I hate being patronized. Treated with a gentle smile and empty eyes and insincere words. It happens in only one area of my life, because as a flutist and teacher and writer and volunteer I am treated with more respect.
Or rather, a female parent.
As a female parent I am patted on the head when I issue concerns about my sons, one son in particular. I am seen as over involved, indulgent, and crafting elaborate mountains out of tiny little molehills. Ignorant of the “true facts,” I am a pest, something to be indulged briefly and then shooed away or ignored. It happened when I issued concerns about my son’s academic needs and it is happening again as I issue concerns about my son’s health.
He is an out of the box child in every sense, and if there is no box in which to file his complex issues, then obviously there are no issues whatsoever.
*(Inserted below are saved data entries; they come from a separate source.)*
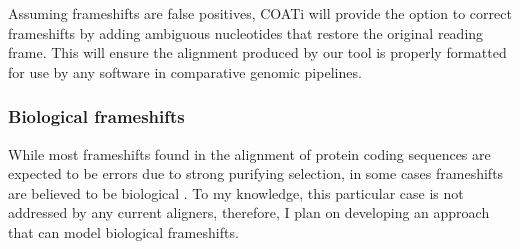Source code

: 
Assuming frameshifts are false positives, COATi will provide the option to
correct frameshifts by adding ambiguous nucleotides that restore the original
reading frame.
This will ensure the alignment produced by our tool is properly formatted for
use by any software in comparative genomic pipelines.

\subsubsection{Biological frameshifts}

While most frameshifts found in the alignment of protein coding sequences are
expected to be errors due to strong purifying selection, in some cases
frameshifts are believed to be biological \parencite{hu2012predicting}.
To my knowledge, this particular case is not addressed by any current aligners,
therefore, I plan on developing an approach that can model biological
frameshifts.

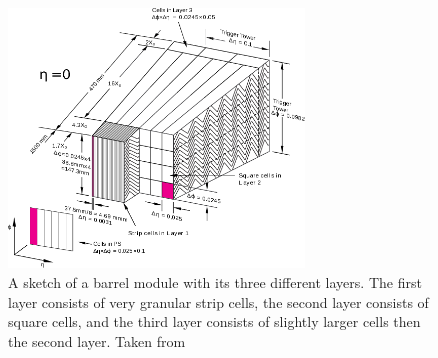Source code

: \begin{figure}[htp]
    \centering
    \includegraphics[width=0.7\textwidth]{figures/atlas/atlas_lar_module_cells.png}
    \caption{A sketch of a barrel module with its three different layers. The first layer consists of very granular strip cells, the second layer consists of square cells, and the third layer consists of slightly larger cells then the second layer. Taken from~\cite{atlas_calorimeter_module_accordion}}\label{fig:atlas_calorimeter_module}
\end{figure}

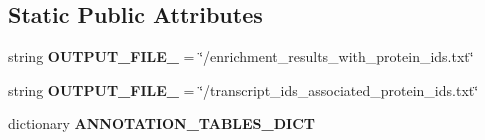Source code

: \subsection*{Static Public Attributes}
\begin{DoxyCompactItemize}
\item 
\hypertarget{classsrc_1_1fr_1_1tagc_1_1rainet_1_1core_1_1execution_1_1analysis_1_1EnrichmentAnalysis_1_1Enric6c627eb5bd04b7c51c1ec93bc189786a_a5beeb137b8d3dd53c1c15130e4f446db}{string {\bfseries O\-U\-T\-P\-U\-T\-\_\-\-F\-I\-L\-E\-\_} = \char`\"{}/enrichment\-\_\-results\-\_\-with\-\_\-protein\-\_\-ids.\-txt\char`\"{}}\label{classsrc_1_1fr_1_1tagc_1_1rainet_1_1core_1_1execution_1_1analysis_1_1EnrichmentAnalysis_1_1Enric6c627eb5bd04b7c51c1ec93bc189786a_a5beeb137b8d3dd53c1c15130e4f446db}

\item 
\hypertarget{classsrc_1_1fr_1_1tagc_1_1rainet_1_1core_1_1execution_1_1analysis_1_1EnrichmentAnalysis_1_1Enric6c627eb5bd04b7c51c1ec93bc189786a_a758cd20688656a2777b887bef997b8db}{string {\bfseries O\-U\-T\-P\-U\-T\-\_\-\-F\-I\-L\-E\-\_} = \char`\"{}/transcript\-\_\-ids\-\_\-associated\-\_\-protein\-\_\-ids.\-txt\char`\"{}}\label{classsrc_1_1fr_1_1tagc_1_1rainet_1_1core_1_1execution_1_1analysis_1_1EnrichmentAnalysis_1_1Enric6c627eb5bd04b7c51c1ec93bc189786a_a758cd20688656a2777b887bef997b8db}

\item 
dictionary {\bfseries A\-N\-N\-O\-T\-A\-T\-I\-O\-N\-\_\-\-T\-A\-B\-L\-E\-S\-\_\-\-D\-I\-C\-T}
\end{DoxyCompactItemize}


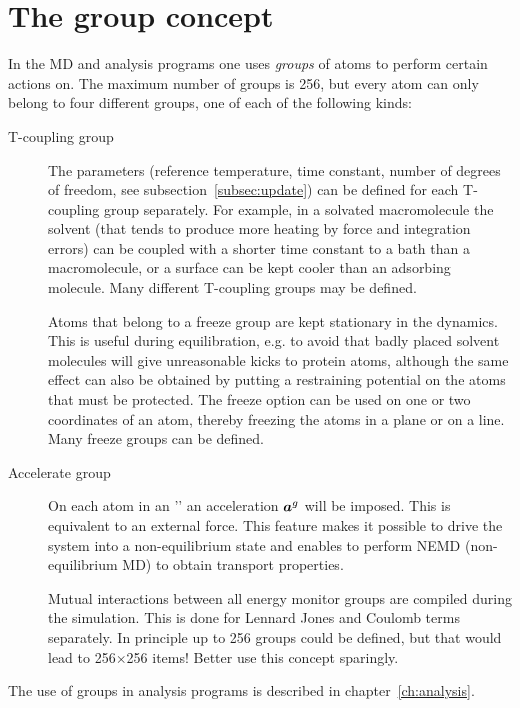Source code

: \section{The group concept}
\label{sec:group}
In the {\gromacs} MD and analysis programs one uses {\em groups} of atoms
to perform certain actions on. The maximum number of groups is 256,
but every atom can only belong to four different groups, one of each
of the following kinds:
\begin{description}
\item[T-coupling group]
The  parameters (reference temperature, time
constant, number of degrees of freedom, see
subsection~\ref{subsec:update}) can be defined for each T-coupling
group separately. For example, in a solvated macromolecule the
solvent (that  tends to produce more heating by force and integration
errors)  can be coupled with a shorter time constant to a bath than a
macromolecule, or a surface can be kept cooler than an adsorbing
molecule. Many different T-coupling groups may be defined.
\item[]
Atoms that belong to a freeze group are kept stationary in the
dynamics. This is useful during equilibration, e.g. to avoid that badly
placed solvent molecules will give unreasonable kicks to  protein atoms,
although the same effect can also be obtained by putting a restraining
potential on the atoms that must be protected. The freeze option can be
used on one or two coordinates of an atom, thereby freezing the atoms
in a plane or on a line. Many freeze groups can be defined.
\item[Accelerate group]
On each atom in an '' an acceleration $\mbox{\boldmath ${a}$}^g$ will
be imposed. This is equivalent to an external force. This feature
makes it possible to drive the system into a non-equilibrium state and
enables to perform NEMD (non-equilibrium MD) to obtain transport
properties. 
\item[]
Mutual interactions between all energy monitor
groups are compiled during
the simulation. This is done for Lennard Jones and Coulomb terms separately.
In principle up to 256 groups could be defined, but that would lead to
256$\times$256 items! Better use this concept sparingly.  
\end{description}
The use of groups in analysis programs is described in
chapter~\ref{ch:analysis}.

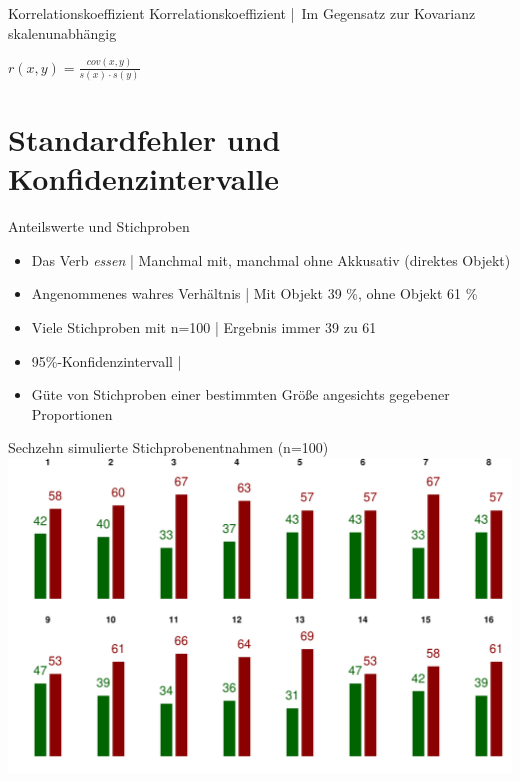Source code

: \begin{frame}
  {Korrelationskoeffizient}
  \alert{Korrelationskoeffizient} | Im Gegensatz zur Kovarianz \alert{skalenunabhängig}\\
  \vspace{3\baselineskip}
  \begin{center}
    $r(x,y)=\frac{cov(x,y)}{s(x)\cdot s(y)}$\\
    \Zeile
  \end{center}
\end{frame}



\section{Standardfehler und Konfidenzintervalle}

\begin{frame}
  {Anteilswerte und Stichproben}
  \begin{itemize}[<+->]
    \item Das Verb \textit{essen} | Manchmal mit, manchmal ohne Akkusativ (direktes Objekt)
    \item Angenommenes wahres Verhältnis | \alert{Mit Objekt 39 \%, ohne Objekt 61 \%}
      \Halbzeile
    \item Viele Stichproben mit n=100 | Ergebnis  immer 39 zu 61
     \Doppelzeile 
    \item \alert{95\%-Konfidenzintervall} | 
    \item Güte von Stichproben einer bestimmten Größe angesichts gegebener Proportionen
  \end{itemize}
\end{frame}


\begin{frame}
  {Sechzehn simulierte Stichprobenentnahmen (n=100)}
  \centering 
  \includegraphics[height=0.8\textheight]{RVorlesung/sixteenbernoullis}
\end{frame}

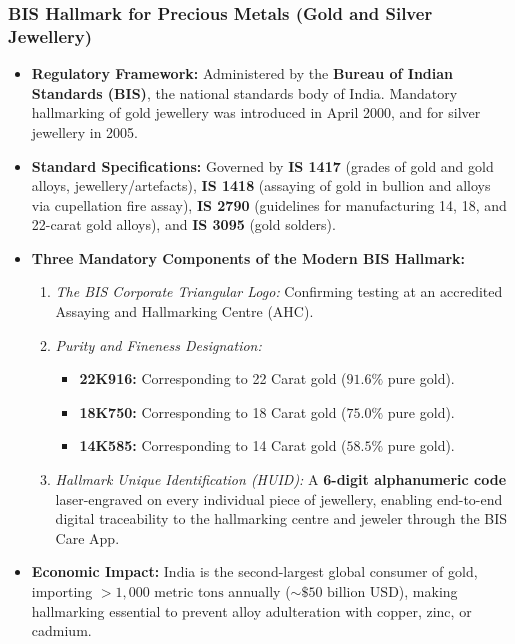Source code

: \documentclass[11pt,a4paper,oneside]{article}
\begin{document}
\subsubsection{BIS Hallmark for Precious Metals (Gold and Silver Jewellery)}
\begin{itemize}[leftmargin=*]
    \item \textbf{Regulatory Framework:} Administered by the \textbf{Bureau of Indian Standards (BIS)}, the national standards body of India. Mandatory hallmarking of gold jewellery was introduced in April 2000, and for silver jewellery in 2005.
    \item \textbf{Standard Specifications:} Governed by \textbf{IS 1417} (grades of gold and gold alloys, jewellery/artefacts), \textbf{IS 1418} (assaying of gold in bullion and alloys via cupellation fire assay), \textbf{IS 2790} (guidelines for manufacturing 14, 18, and 22-carat gold alloys), and \textbf{IS 3095} (gold solders).
    \item \textbf{Three Mandatory Components of the Modern BIS Hallmark:}
    \begin{enumerate}[leftmargin=*]
        \item \textit{The BIS Corporate Triangular Logo:} Confirming testing at an accredited Assaying and Hallmarking Centre (AHC).
        \item \textit{Purity and Fineness Designation:}
        \begin{itemize}
            \item \textbf{22K916:} Corresponding to 22 Carat gold ($91.6\%$ pure gold).
            \item \textbf{18K750:} Corresponding to 18 Carat gold ($75.0\%$ pure gold).
            \item \textbf{14K585:} Corresponding to 14 Carat gold ($58.5\%$ pure gold).
        \end{itemize}
        \item \textit{Hallmark Unique Identification (HUID):} A \textbf{6-digit alphanumeric code} laser-engraved on every individual piece of jewellery, enabling end-to-end digital traceability to the hallmarking centre and jeweler through the BIS Care App.
    \end{enumerate}
    \item \textbf{Economic Impact:} India is the second-largest global consumer of gold, importing $>1{,}000\text{ metric tons}$ annually ($\sim \$50\text{ billion USD}$), making hallmarking essential to prevent alloy adulteration with copper, zinc, or cadmium.
\end{itemize}
\end{document}
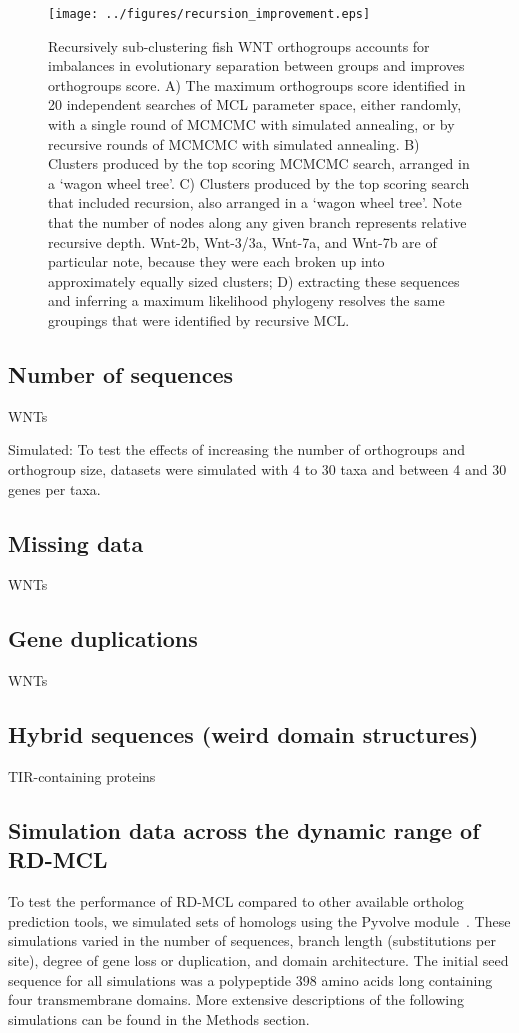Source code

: \documentclass[twocolumn]{bmcart}  %
\begin{document}
\begin{figure}[t]
  \begin{center}
  \texttt{[image: ../figures/recursion\_improvement.eps]}
\end{center}
\caption{Recursively sub-clustering fish WNT orthogroups accounts for imbalances in evolutionary separation between groups and improves orthogroups score. A) The maximum orthogroups score identified in 20 independent searches of MCL parameter space, either randomly, with a single round of MCMCMC with simulated annealing, or by recursive rounds of MCMCMC with simulated annealing. B) Clusters produced by the top scoring MCMCMC search, arranged in a `wagon wheel tree'. C) Clusters produced by the top scoring search that included recursion, also arranged in a `wagon wheel tree'. Note that the number of nodes along any given branch represents relative recursive depth. Wnt-2b, Wnt-3/3a, Wnt-7a, and Wnt-7b are of particular note, because they were each broken up into approximately equally sized clusters; D) extracting these sequences and inferring a maximum likelihood phylogeny   resolves the same groupings that were identified by recursive MCL.}
\label{fig:recursion_improvement}
\end{figure}


\subsection{Number of sequences}
WNTs

Simulated: To test the effects of increasing the number of orthogroups and orthogroup size, datasets were simulated with 4 to 30 taxa and between 4 and 30 genes per taxa.


\subsection{Missing data}
WNTs


\subsection{Gene duplications}
WNTs


\subsection{Hybrid sequences (weird domain structures)}
TIR-containing proteins


\subsection{Simulation data across the dynamic range of RD-MCL}\label{subsec:simulationDataAcrossTheDynamicRangeOfRd-mcl}
To test the performance of RD-MCL compared to other available ortholog prediction tools, we simulated sets of homologs using the Pyvolve module~\cite{Spielman:2015kv}.
These simulations varied in the number of sequences, branch length (substitutions per site), degree of gene loss or duplication, and domain architecture.
The initial seed sequence for all simulations was a polypeptide 398 amino acids long containing four transmembrane domains.
More extensive descriptions of the following simulations can be found in the Methods section.
\end{document}
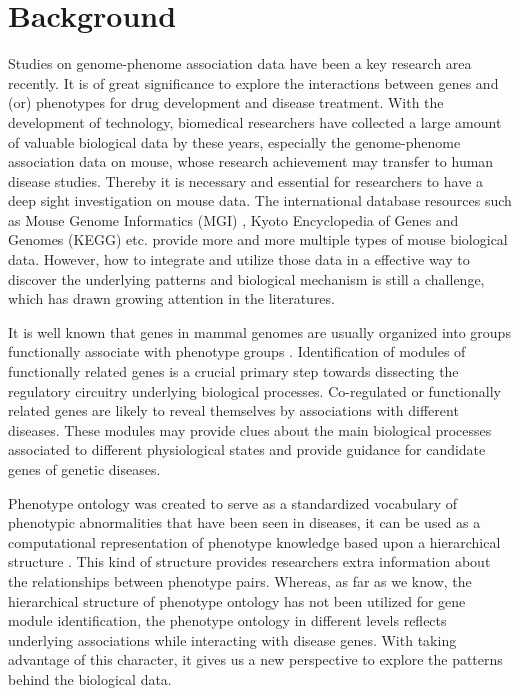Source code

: \documentclass{bmcart}
\begin{document}
\section*{Background}
Studies on genome-phenome association data have been a key research area recently. It is of great significance to explore the interactions between genes and (or) phenotypes for drug development and disease treatment. With the development of technology, biomedical researchers have collected a large amount of valuable biological data by these years, especially the genome-phenome association data on mouse, whose research achievement may transfer to human disease studies. Thereby it is necessary and essential for researchers to have a deep sight investigation on mouse data. The international database resources such as Mouse Genome Informatics (MGI) \cite{Eppig2015}, Kyoto Encyclopedia of Genes and Genomes (KEGG) \cite{Kanehisa2000} etc. provide more and more multiple types of mouse biological data. However, how to integrate and utilize those data in a effective way to discover the underlying patterns and biological mechanism is still a challenge, which has drawn growing attention in the literatures.

It is well known that genes in mammal genomes are usually organized into groups functionally associate with phenotype groups \cite{XuanH2015,Lage2007}. Identification of modules of functionally related genes is a crucial primary step towards dissecting the regulatory circuitry underlying biological processes. Co-regulated or functionally related genes are likely to reveal themselves by associations with different diseases. These modules may provide clues about the main biological processes associated to different physiological states and provide guidance for candidate genes of genetic diseases.


Phenotype ontology was created to serve as a standardized vocabulary of phenotypic abnormalities that have been seen in diseases, it can be used as a computational representation of phenotype knowledge based upon a hierarchical structure \cite{Robinson2014,Kohler2014}. This kind of structure provides researchers extra information about the relationships between phenotype pairs. Whereas, as far as we know, the hierarchical structure of phenotype ontology has not been utilized for gene module identification, the phenotype ontology in different levels reflects underlying associations while interacting with disease genes. With taking advantage of this character, it gives us a new perspective to explore the patterns behind the biological data.
\end{document}
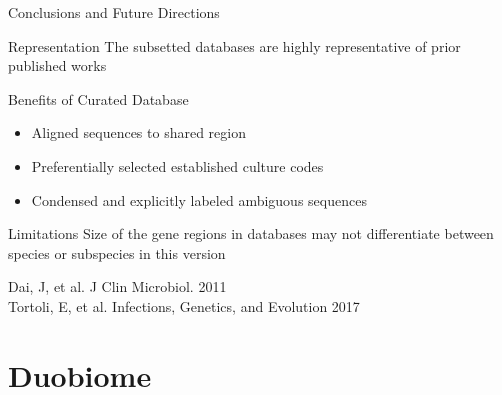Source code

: \documentclass[11pt, xcolor=table]{beamer}
\begin{document}
	\begin{frame}{Conclusions and Future Directions}
	
	\begin{block}{Representation}
	The subsetted databases are highly representative of prior published works
	\end{block}
	
	\begin{block}{Benefits of Curated Database}
	\begin{itemize}
	\item Aligned sequences to shared region
	\item Preferentially selected established culture codes
	\item Condensed and explicitly labeled ambiguous sequences 
  \end{itemize}
	\end{block}
	
	\begin{block}{Limitations}
	Size of the gene regions in databases may not differentiate between species or subspecies in this version
	\end{block}
	
	\tiny{Dai, J, et al. J Clin Microbiol. 2011 \\ Tortoli, E, et al. Infections, Genetics, and Evolution 2017}
  \end{frame}

\section{Duobiome}
\subsection{}
\end{document}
Can’t have a problem if there’s no place to put it, right?
We’ve gone DIY on his education (hey! look! problems faded once we kicked the box to the curb!), and pretty soon may need to go DIY on his health as well. The doctor seems to think that a 12 year old who is the same size as his 9 year old brother isn’t a problem; I see a child who fell off the growth chart this year and think there’s a huge problem. So he’s going through the motions to prove there’s nothing wrong with my son; blood tests that come back within normal range and referrals to specialists and condescending conversations. Because what do I know? I’m only a homeschooling mom.
I’m sick of my entire life being DIY, and not even the fun DIY of fixing up the house. We have no money for that kind of fun DIY because we’ve been sucked dry by the unfun DIY. This is parenting without a net, and I am angry. I am angry that the resources that are supposed to be available to my family continue to fail us. The schools couldn’t help my son, western medicine says there’s nothing wrong with him, and I am left trying to pick up the pieces and glue them back into place. The stress and confusion and pain and drama of the last several years were all exacerbated by the fact that there is no social safety net, or it’s there with ripped holes and we fall through when we need its help the most.
There are no vacations, there are no special treats, there are no
keep this house from falling down home improvement projects, because all efforts and resources have to be thrown into weaving a net for ourselves. From education to medicine to corporate responsibility to the food supply, we’ve been failed. We are bootstrap people, but our boots are worn and the straps are frayed.
So when the Powers That Be wonder why more parents can’t and don’t get involved in more widespread gifted advocacy, I hope they run across this post. I do what I can, but I’m too busy gluing the pieces of my family back together and trying to weave a safety net for the future.
Parenting without a net is a dangerous high-wire act, and it’s taking a toll on far too many families. It’s taken a toll on ours. So don’t patronize me as I weave my safety net. I can’t afford to miss a step.